Actually, Communist and Socialist parties didn’t have much in common. The Soviet government and later unelected Communist regimes — much like fascist and other rightwing governments — became notorious as brutal tyrannies that instituted mass imprisonment, torture, and murder. In reaction, many Communists grew disillusioned, quit their parties, or sought to reform them, while popular uprisings toppled Communist dictatorships. By contrast, Socialist parties won elections repeatedly and governed numerous nations where, less dramatically, they enacted democratic socialist programs. Nowhere did these programs lead to the destruction of political democracy.

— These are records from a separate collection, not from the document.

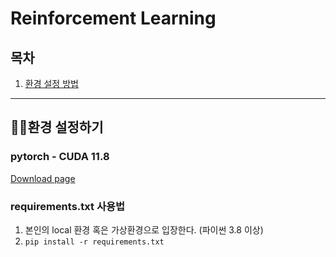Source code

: # Reinforcement Learning
## 목차
1. [환경 설정 방법](#🐱‍👤환경-설정하기)

---
## 🐱‍👤환경 설정하기
### pytorch - CUDA 11.8
[Download page](https://pytorch.kr/get-started/locally/)

### requirements.txt 사용법
1.  본인의 local 환경 혹은 가상환경으로 입장한다. (파이썬 3.8 이상)
2.  `pip install -r requirements.txt`

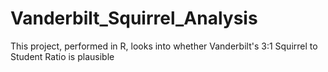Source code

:# Vanderbilt_Squirrel_Analysis
This project, performed in R, looks into whether Vanderbilt's 3:1 Squirrel to Student Ratio is plausible
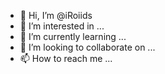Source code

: - 👋 Hi, I’m @iRoiids
- 👀 I’m interested in ...
- 🌱 I’m currently learning ...
- 💞️ I’m looking to collaborate on ...
- 📫 How to reach me ...

<!---
iRoiids/iRoiids is a ✨ special ✨ repository because its `README.md` (this file) appears on your GitHub profile.
You can click the Preview link to take a look at your changes.
--->
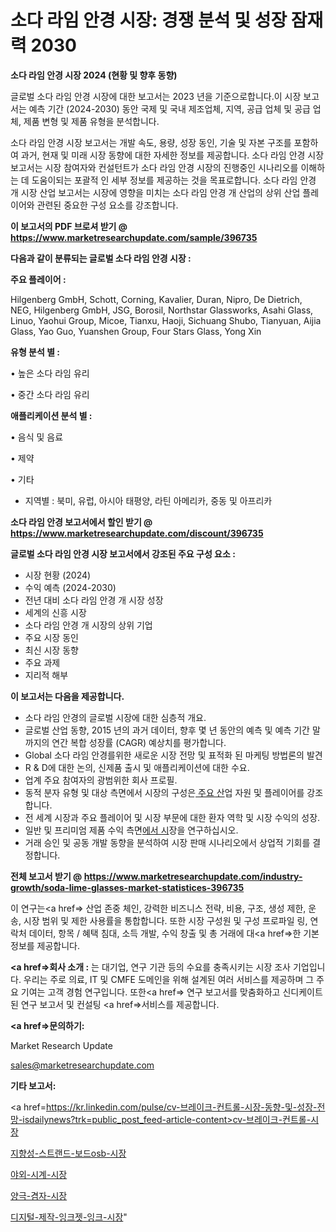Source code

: # 소다 라임 안경 시장: 경쟁 분석 및 성장 잠재력 2030

<strong>소다 라임 안경 시장 2024 (현황 및 향후 동향)</strong>

글로벌 소다 라임 안경 시장에 대한 보고서는 2023 년을 기준으로합니다.이 시장 보고서는 예측 기간 (2024-2030) 동안 국제 및 국내 제조업체, 지역, 공급 업체 및 공급 업체, 제품 변형 및 제품 유형을 분석합니다.

소다 라임 안경 시장 보고서는 개발 속도, 용량, 성장 동인, 기술 및 자본 구조를 포함하여 과거, 현재 및 미래 시장 동향에 대한 자세한 정보를 제공합니다. 소다 라임 안경 시장 보고서는 시장 참여자와 컨설턴트가 소다 라임 안경 시장의 진행중인 시나리오를 이해하는 데 도움이되는 포괄적 인 세부 정보를 제공하는 것을 목표로합니다. 소다 라임 안경 개 시장 산업 보고서는 시장에 영향을 미치는 소다 라임 안경 개 산업의 상위 산업 플레이어와 관련된 중요한 구성 요소를 강조합니다.



<strong>이 보고서의 PDF 브로셔 받기 @ <a href=https://www.marketresearchupdate.com/sample/396735>https://www.marketresearchupdate.com/sample/396735</a></strong>



<strong>다음과 같이 분류되는 글로벌 소다 라임 안경 시장 :</strong>



<strong>주요 플레이어 :</strong>

Hilgenberg GmbH, Schott, Corning, Kavalier, Duran, Nipro, De Dietrich, NEG, Hilgenberg GmbH, JSG, Borosil, Northstar Glassworks, Asahi Glass, Linuo, Yaohui Group, Micoe, Tianxu, Haoji, Sichuang Shubo, Tianyuan, Aijia Glass, Yao Guo, Yuanshen Group, Four Stars Glass, Yong Xin



<strong>유형 분석 별 :</strong>

• 높은 소다 라임 유리

• 중간 소다 라임 유리



<strong>애플리케이션 분석 별 :</strong>

• 음식 및 음료

• 제약

• 기타

<ul>
  <li>지역별 : 북미, 유럽, 아시아 태평양, 라틴 아메리카, 중동 및 아프리카</li>
</ul>


<strong>소다 라임 안경 보고서에서 할인 받기 @ <a href=https://www.marketresearchupdate.com/discount/396735>https://www.marketresearchupdate.com/discount/396735</a></strong>



<strong>글로벌 소다 라임 안경 시장 보고서에서 강조된 주요 구성 요소 :</strong>
<ul>
  <li>시장 현황 (2024)</li>
  <li>수익 예측 (2024-2030)</li>
  <li>전년 대비 소다 라임 안경 개 시장 성장</li>
  <li>세계의 신흥 시장</li>
  <li>소다 라임 안경 개 시장의 상위 기업</li>
  <li>주요 시장 동인</li>
  <li>최신 시장 동향</li>
  <li>주요 과제</li>
  <li>지리적 해부</li>
</ul>


<strong>이 보고서는 다음을 제공합니다.</strong>
<ul>
  <li>소다 라임 안경의 글로벌 시장에 대한 심층적 개요.</li>
  <li>글로벌 산업 동향, 2015 년의 과거 데이터, 향후 몇 년 동안의 예측 및 예측 기간 말까지의 연간 복합 성장률 (CAGR) 예상치를 평가합니다.</li>
  <li>Global 소다 라임 안경를위한 새로운 시장 전망 및 표적화 된 마케팅 방법론의 발견</li>
  <li>R &amp; D에 대한 논의, 신제품 출시 및 애플리케이션에 대한 수요.</li>
  <li>업계 주요 참여자의 광범위한 회사 프로필.</li>
  <li>동적 분자 유형 및 대상 측면에서 시장의 구성은<a href=> 주요 산</a>업 자원 및 플레이어를 강조합니다.</li>
  <li>전 세계 시장과 주요 플레이어 및 시장 부문에 대한 환자 역학 및 시장 수익의 성장.</li>
  <li>일반 및 프리미엄 제품 수익 측면<a href=>에서 시</a>장을 연구하십시오.</li>
  <li>거래 승인 및 공동 개발 동향을 분석하여 시장 판매 시나리오에서 상업적 기회를 결정합니다.</li>
</ul>



<strong>전체 보고서 받기 @ <a href=https://www.marketresearchupdate.com/industry-growth/soda-lime-glasses-market-statistices-396735>https://www.marketresearchupdate.com/industry-growth/soda-lime-glasses-market-statistices-396735</a></strong>

이 연구는<a href=> 산업 존중</a> 체인, 강력한 비즈니스 전략, 비용, 구조, 생성 제한, 운송, 시장 범위 및 제한 사용률을 통합합니다. 또한 시장 구성원 및 구성 프로파일 링, 연락처 데이터, 항목 / 혜택 침대, 소득 개발, 수익 창출 및 총 거래에 대<a href=>한 기본 </a>정보를 제공합니다.



<strong><a href=>회사 소</a>개 :</strong>
는 대기업, 연구 기관 등의 수요를 충족시키는 시장 조사 기업입니다. 우리는 주로 의료, IT 및 CMFE 도메인을 위해 설계된 여러 서비스를 제공하며 그 주요 기여는 고객 경험 연구입니다. 또한<a href=> 연구 보</a>고서를 맞춤화하고 신디케이트 된 연구 보고서 및 컨설팅 <a href=>서비스</a>를 제공합니다.



<strong><a href=>문의하기:</a></strong>

Market Research Update

sales@marketresearchupdate.com



<strong>기타 보고서:</strong>

<a href=https://kr.linkedin.com/pulse/cv-브레이크-컨트롤-시장-동향-및-성장-전망-isdailynews?trk=public_post_feed-article-content>cv-브레이크-컨트롤-시장</a>

<a href=https://www.linkedin.com/pulse/지향성-스트랜드-보드osb-시장-진입-전략-및-위험-평가2029년/>지향성-스트랜드-보드osb-시장</a>

<a href=https://www.linkedin.com/pulse/야외-시계-시장-동향-및-성장-전망-data-dive-diaries-24-analysis-s5rsf/>야외-시계-시장</a>

<a href=https://www.linkedin.com/pulse/양극-겸자-시장-규모-및-성장-2023-survey-spotlight-pro-24-analysis-xcgaf/>양극-겸자-시장</a>

<a href=https://www.linkedin.com/pulse/디지털-제작-잉크젯-잉크-시장-동향-및-성장-전망-trend-tracking-tips-360-analysis-zah5c/>디지털-제작-잉크젯-잉크-시장</a>"
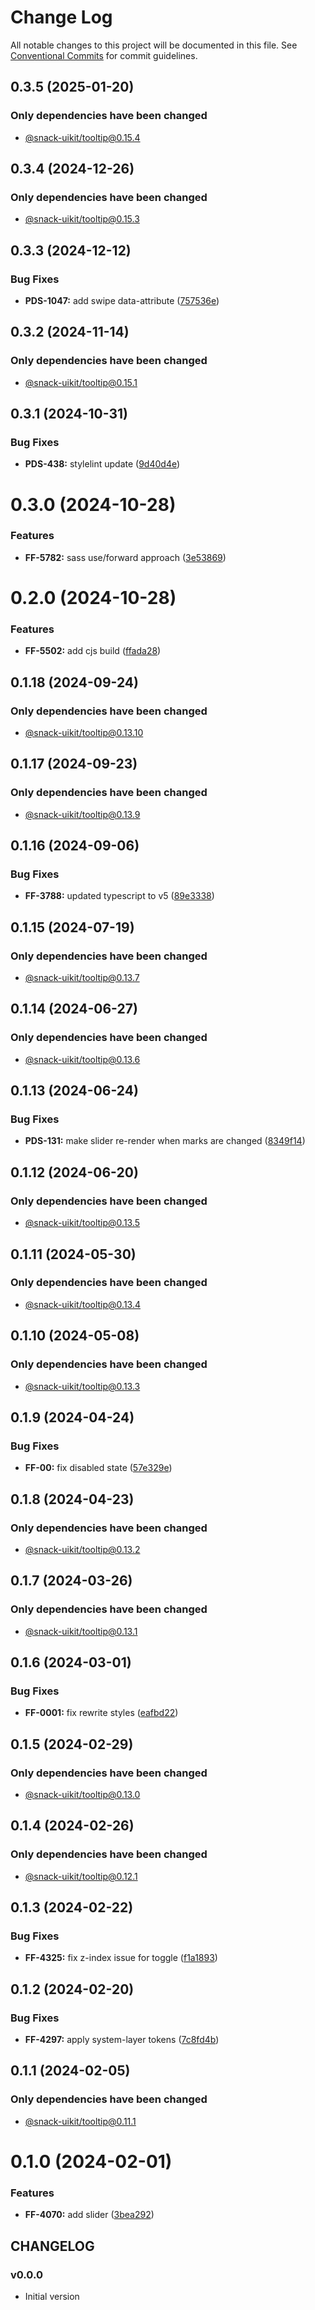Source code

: # Change Log

All notable changes to this project will be documented in this file.
See [Conventional Commits](https://conventionalcommits.org) for commit guidelines.

## 0.3.5 (2025-01-20)

### Only dependencies have been changed
* [@snack-uikit/tooltip@0.15.4](https://github.com/cloud-ru-tech/snack-uikit/blob/master/packages/tooltip/CHANGELOG.md)





## 0.3.4 (2024-12-26)

### Only dependencies have been changed
* [@snack-uikit/tooltip@0.15.3](https://github.com/cloud-ru-tech/snack-uikit/blob/master/packages/tooltip/CHANGELOG.md)





## 0.3.3 (2024-12-12)


### Bug Fixes

* **PDS-1047:** add swipe data-attribute ([757536e](https://github.com/cloud-ru-tech/snack-uikit/commit/757536e474be635570f5fef3953bb7f9711652a4))





## 0.3.2 (2024-11-14)

### Only dependencies have been changed
* [@snack-uikit/tooltip@0.15.1](https://github.com/cloud-ru-tech/snack-uikit/blob/master/packages/tooltip/CHANGELOG.md)





## 0.3.1 (2024-10-31)


### Bug Fixes

* **PDS-438:** stylelint update ([9d40d4e](https://github.com/cloud-ru-tech/snack-uikit/commit/9d40d4eb445eeaaca5a2dc1f6421d496f86aeac3))





# 0.3.0 (2024-10-28)


### Features

* **FF-5782:** sass use/forward approach ([3e53869](https://github.com/cloud-ru-tech/snack-uikit/commit/3e53869ace864a7718e434b7f410c15dbd911cd5))





# 0.2.0 (2024-10-28)


### Features

* **FF-5502:** add cjs build ([ffada28](https://github.com/cloud-ru-tech/snack-uikit/commit/ffada28bfdc37ea760eb1c8759342e680bdf8dd6))





## 0.1.18 (2024-09-24)

### Only dependencies have been changed
* [@snack-uikit/tooltip@0.13.10](https://github.com/cloud-ru-tech/snack-uikit/blob/master/packages/tooltip/CHANGELOG.md)





## 0.1.17 (2024-09-23)

### Only dependencies have been changed
* [@snack-uikit/tooltip@0.13.9](https://github.com/cloud-ru-tech/snack-uikit/blob/master/packages/tooltip/CHANGELOG.md)





## 0.1.16 (2024-09-06)


### Bug Fixes

* **FF-3788:** updated typescript to v5 ([89e3338](https://github.com/cloud-ru-tech/snack-uikit/commit/89e3338a3ef4df24e4c20d9a9c8cd16e7934ba63))





## 0.1.15 (2024-07-19)

### Only dependencies have been changed
* [@snack-uikit/tooltip@0.13.7](https://github.com/cloud-ru-tech/snack-uikit/blob/master/packages/tooltip/CHANGELOG.md)





## 0.1.14 (2024-06-27)

### Only dependencies have been changed
* [@snack-uikit/tooltip@0.13.6](https://github.com/cloud-ru-tech/snack-uikit/blob/master/packages/tooltip/CHANGELOG.md)





## 0.1.13 (2024-06-24)


### Bug Fixes

* **PDS-131:** make slider re-render when marks are changed ([8349f14](https://github.com/cloud-ru-tech/snack-uikit/commit/8349f140b775a717bcd315381704b9760a28d68c))





## 0.1.12 (2024-06-20)

### Only dependencies have been changed
* [@snack-uikit/tooltip@0.13.5](https://github.com/cloud-ru-tech/snack-uikit/blob/master/packages/tooltip/CHANGELOG.md)





## 0.1.11 (2024-05-30)

### Only dependencies have been changed
* [@snack-uikit/tooltip@0.13.4](https://github.com/cloud-ru-tech/snack-uikit/blob/master/packages/tooltip/CHANGELOG.md)





## 0.1.10 (2024-05-08)

### Only dependencies have been changed
* [@snack-uikit/tooltip@0.13.3](https://github.com/cloud-ru-tech/snack-uikit/blob/master/packages/tooltip/CHANGELOG.md)





## 0.1.9 (2024-04-24)


### Bug Fixes

* **FF-00:** fix disabled state ([57e329e](https://github.com/cloud-ru-tech/snack-uikit/commit/57e329e2acc9b092df6026e96011f17b86349e9b))





## 0.1.8 (2024-04-23)

### Only dependencies have been changed
* [@snack-uikit/tooltip@0.13.2](https://github.com/cloud-ru-tech/snack-uikit/blob/master/packages/tooltip/CHANGELOG.md)





## 0.1.7 (2024-03-26)

### Only dependencies have been changed
* [@snack-uikit/tooltip@0.13.1](https://github.com/cloud-ru-tech/snack-uikit/blob/master/packages/tooltip/CHANGELOG.md)





## 0.1.6 (2024-03-01)


### Bug Fixes

* **FF-0001:** fix rewrite styles ([eafbd22](https://github.com/cloud-ru-tech/snack-uikit/commit/eafbd22bcd4fb72d11089bb0c810e03442420f6c))





## 0.1.5 (2024-02-29)

### Only dependencies have been changed
* [@snack-uikit/tooltip@0.13.0](https://github.com/cloud-ru-tech/snack-uikit/blob/master/packages/tooltip/CHANGELOG.md)





## 0.1.4 (2024-02-26)

### Only dependencies have been changed
* [@snack-uikit/tooltip@0.12.1](https://github.com/cloud-ru-tech/snack-uikit/blob/master/packages/tooltip/CHANGELOG.md)





## 0.1.3 (2024-02-22)


### Bug Fixes

* **FF-4325:** fix z-index issue for toggle ([f1a1893](https://github.com/cloud-ru-tech/snack-uikit/commit/f1a189322ede924791c263bc9ecbb75393218c31))





## 0.1.2 (2024-02-20)


### Bug Fixes

* **FF-4297:** apply system-layer tokens ([7c8fd4b](https://github.com/cloud-ru-tech/snack-uikit/commit/7c8fd4b5334360b2fc31da92973b6835ffa287af))





## 0.1.1 (2024-02-05)

### Only dependencies have been changed
* [@snack-uikit/tooltip@0.11.1](https://github.com/cloud-ru-tech/snack-uikit/blob/master/packages/tooltip/CHANGELOG.md)





# 0.1.0 (2024-02-01)


### Features

* **FF-4070:** add slider ([3bea292](https://github.com/cloud-ru-tech/snack-uikit/commit/3bea2924af090a44a22f3028e043e69bd0a4225d))





## CHANGELOG

### v0.0.0

- Initial version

Meanwhile, the Socialist Party of America gradually disintegrated. One reason for its decline was government repression during World War I and the postwar “Red Scare.”
Another was that, in the 1930s, the Democratic Party adopted some of its platform (including a massive jobs program, Social Security, a wealth tax, union rights for workers, and minimum wage legislation) and absorbed most of its constituency.
Rather than acknowledge the socialist roots of these popular policies, President Franklin Roosevelt and the Democrats chose to talk of a New Deal for “the common man.” This sleight of hand boosted the Democrats and further undermined the dwindling Socialist Party.
In response, conservatives — especially big business, its wealthy owners, and their political defenders — acted as if a Red revolution had arrived. Assailing Social Security, Republican Congressman Daniel Reed predicted that “the lash of the dictator will be felt.”
In January 1936, at a gala dinner sponsored by the American Liberty League, a group of wealthy business and conservative leaders, Al Smith — the former New York Governor who had turned sharply against the Roosevelt administration — addressed the gathering and a national radio audience. Charging that New Dealers had enacted “the Socialist platform,” he asserted that “there can be only one capital, Washington or Moscow. There can be only one atmosphere of government, the clear, pure, fresh air of free America, or the foul breath of communistic Russia.”
During America’s Cold War confrontation with the Soviet Union, conservatives frequently employed this line of attack.
“If Medicare passes into law, the consequences will be dire beyond imagining,” Ronald Reagan warned a radio audience in the early 1960s. “You and I are going to spend our sunset years telling our children, and our children’s children, what it once was like in America when men were free.” Against this backdrop, most Democrats kept their distance from the word “socialism,” while much of the public simply wrote it off as meaning tanks in Moscow’s Red Square.
More recently, of course, the disappearance of the Soviet Union and most other Communist nations, rising economic inequality, the attractive model of Scandinavian democratic socialism, and Bernie Sanders’ Americanization of “socialism” have enhanced the popularity of “socialism” — in its democratic socialist form — in the United States.
It’s probably premature to predict that most Americans will finally recognize the democratic socialist nature of many programs they admire. But that’s certainly a possibility.
Dr. Lawrence Wittner, syndicated by PeaceVoice, is Professor of History emeritus at SUNY/Albany and the author of “Confronting the Bomb” (Stanford University Press).